**EXERCISE**
Entries follow. Give back exactly the lines starting at the one containing "和因为工作而上门清理的阿姨不一样，甚至她和于舟也还没有成为亲密的至交好友。" and ending at the one containing "苏唱没有月经羞耻，月经本身不脏，但于舟这个举动，让苏唱不舒服。", and no other lines.

**Stored data**
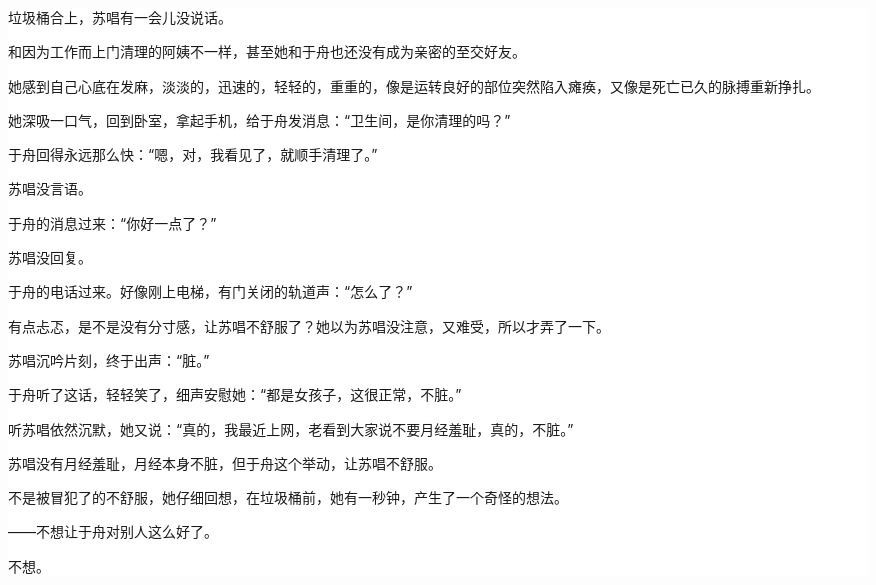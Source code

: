垃圾桶合上，苏唱有一会儿没说话。

和因为工作而上门清理的阿姨不一样，甚至她和于舟也还没有成为亲密的至交好友。

她感到自己心底在发麻，淡淡的，迅速的，轻轻的，重重的，像是运转良好的部位突然陷入瘫痪，又像是死亡已久的脉搏重新挣扎。

她深吸一口气，回到卧室，拿起手机，给于舟发消息：“卫生间，是你清理的吗？”

于舟回得永远那么快：“嗯，对，我看见了，就顺手清理了。”

苏唱没言语。

于舟的消息过来：“你好一点了？”

苏唱没回复。

于舟的电话过来。好像刚上电梯，有门关闭的轨道声：“怎么了？”

有点忐忑，是不是没有分寸感，让苏唱不舒服了？她以为苏唱没注意，又难受，所以才弄了一下。

苏唱沉吟片刻，终于出声：“脏。”

于舟听了这话，轻轻笑了，细声安慰她：“都是女孩子，这很正常，不脏。”

听苏唱依然沉默，她又说：“真的，我最近上网，老看到大家说不要月经羞耻，真的，不脏。”

苏唱没有月经羞耻，月经本身不脏，但于舟这个举动，让苏唱不舒服。

不是被冒犯了的不舒服，她仔细回想，在垃圾桶前，她有一秒钟，产生了一个奇怪的想法。

——不想让于舟对别人这么好了。

不想。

**TASK ANSWER**
和因为工作而上门清理的阿姨不一样，甚至她和于舟也还没有成为亲密的至交好友。

她感到自己心底在发麻，淡淡的，迅速的，轻轻的，重重的，像是运转良好的部位突然陷入瘫痪，又像是死亡已久的脉搏重新挣扎。

她深吸一口气，回到卧室，拿起手机，给于舟发消息：“卫生间，是你清理的吗？”

于舟回得永远那么快：“嗯，对，我看见了，就顺手清理了。”

苏唱没言语。

于舟的消息过来：“你好一点了？”

苏唱没回复。

于舟的电话过来。好像刚上电梯，有门关闭的轨道声：“怎么了？”

有点忐忑，是不是没有分寸感，让苏唱不舒服了？她以为苏唱没注意，又难受，所以才弄了一下。

苏唱沉吟片刻，终于出声：“脏。”

于舟听了这话，轻轻笑了，细声安慰她：“都是女孩子，这很正常，不脏。”

听苏唱依然沉默，她又说：“真的，我最近上网，老看到大家说不要月经羞耻，真的，不脏。”

苏唱没有月经羞耻，月经本身不脏，但于舟这个举动，让苏唱不舒服。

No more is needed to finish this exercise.